==== Material for this task
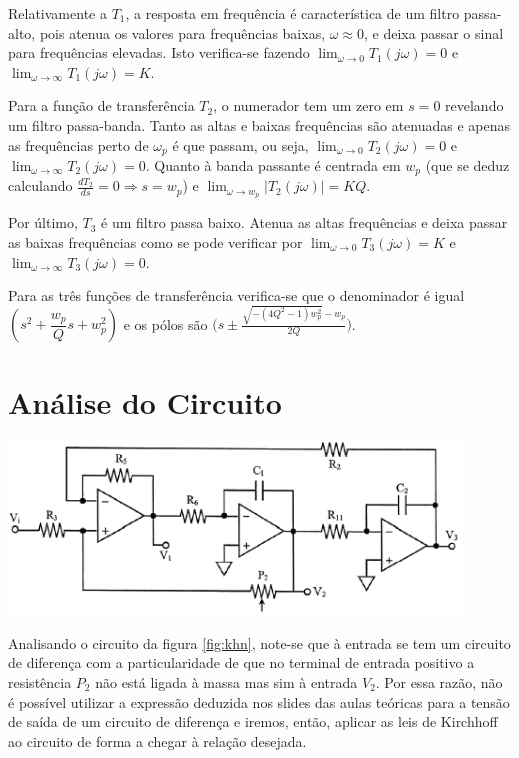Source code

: \documentclass[a4paper,11pt]{report}
\begin{document}
Relativamente a $T_1$, a resposta em frequência é característica de um filtro passa-alto, pois atenua os valores para frequências baixas, $\omega\approx 0$, e deixa passar o sinal para frequências elevadas. Isto verifica-se fazendo $\lim_{\omega\to0}T_1(j\omega)=0$ e $\lim_{\omega\to\infty} T_1(j\omega)=K$.



Para a função de transferência $T_2$, o numerador tem um zero em $s=0$ revelando um filtro passa-banda. Tanto as altas e baixas frequências são atenuadas e apenas as frequências perto de $\omega_p$ é que passam, ou seja, $\lim_{\omega\to 0}T_2(j\omega)=0$ e $\lim_{\omega\to\infty}T_2(j\omega)=0$. Quanto à banda passante é centrada em $w_p$ (que se deduz calculando $\frac{dT_2}{ds}=0\Rightarrow s=w_p$) e $\lim_{\omega\to w_p}|T_2(j\omega)|=KQ$.

Por último, $T_3$ é um filtro passa baixo. Atenua as altas frequências e deixa passar as baixas frequências como se pode verificar por $\lim_{\omega\to 0}T_3(j\omega)=K$ e $\lim_{\omega\to\infty}T_3(j\omega)=0$.

Para as três funções de transferência verifica-se que o denominador é igual $(s^2+\dfrac{w_p}{Q}s+w_p^2)$ e os pólos são $\Bigg(s\pm\frac{\sqrt{-(4Q^2-1)w_p^2}-w_p}{2Q}\Bigg)$.

\section{Análise do Circuito}
\begin{center}
     \includegraphics[angle=0,width=0.9\textwidth]{khn.png}
     \label{fig:khn}
     \end{center}
     
Analisando o circuito da figura \ref{fig:khn}, note-se que à entrada se tem um circuito de diferença com a particularidade de que no terminal de entrada positivo a resistência $P_2$ não está ligada à massa mas sim à entrada $V_2$. Por essa razão, não é possível utilizar a expressão deduzida nos slides das aulas teóricas para a tensão de saída de um circuito de diferença e iremos, então, aplicar as leis de Kirchhoff ao circuito de forma a chegar à relação desejada.
\end{document}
========
### Your instructions
Quote the data exactly, leaving every image out of the copy.

### Completed task
Source code

: \documentclass[a4paper,11pt]{report}
\begin{document}
Relativamente a $T_1$, a resposta em frequência é característica de um filtro passa-alto, pois atenua os valores para frequências baixas, $\omega\approx 0$, e deixa passar o sinal para frequências elevadas. Isto verifica-se fazendo $\lim_{\omega\to0}T_1(j\omega)=0$ e $\lim_{\omega\to\infty} T_1(j\omega)=K$.



Para a função de transferência $T_2$, o numerador tem um zero em $s=0$ revelando um filtro passa-banda. Tanto as altas e baixas frequências são atenuadas e apenas as frequências perto de $\omega_p$ é que passam, ou seja, $\lim_{\omega\to 0}T_2(j\omega)=0$ e $\lim_{\omega\to\infty}T_2(j\omega)=0$. Quanto à banda passante é centrada em $w_p$ (que se deduz calculando $\frac{dT_2}{ds}=0\Rightarrow s=w_p$) e $\lim_{\omega\to w_p}|T_2(j\omega)|=KQ$.

Por último, $T_3$ é um filtro passa baixo. Atenua as altas frequências e deixa passar as baixas frequências como se pode verificar por $\lim_{\omega\to 0}T_3(j\omega)=K$ e $\lim_{\omega\to\infty}T_3(j\omega)=0$.

Para as três funções de transferência verifica-se que o denominador é igual $(s^2+\dfrac{w_p}{Q}s+w_p^2)$ e os pólos são $\Bigg(s\pm\frac{\sqrt{-(4Q^2-1)w_p^2}-w_p}{2Q}\Bigg)$.

\section{Análise do Circuito}
\begin{center}
     \includegraphics[angle=0,width=0.9\textwidth]{khn.png}
     \label{fig:khn}
     \end{center}
     
Analisando o circuito da figura \ref{fig:khn}, note-se que à entrada se tem um circuito de diferença com a particularidade de que no terminal de entrada positivo a resistência $P_2$ não está ligada à massa mas sim à entrada $V_2$. Por essa razão, não é possível utilizar a expressão deduzida nos slides das aulas teóricas para a tensão de saída de um circuito de diferença e iremos, então, aplicar as leis de Kirchhoff ao circuito de forma a chegar à relação desejada.
\end{document}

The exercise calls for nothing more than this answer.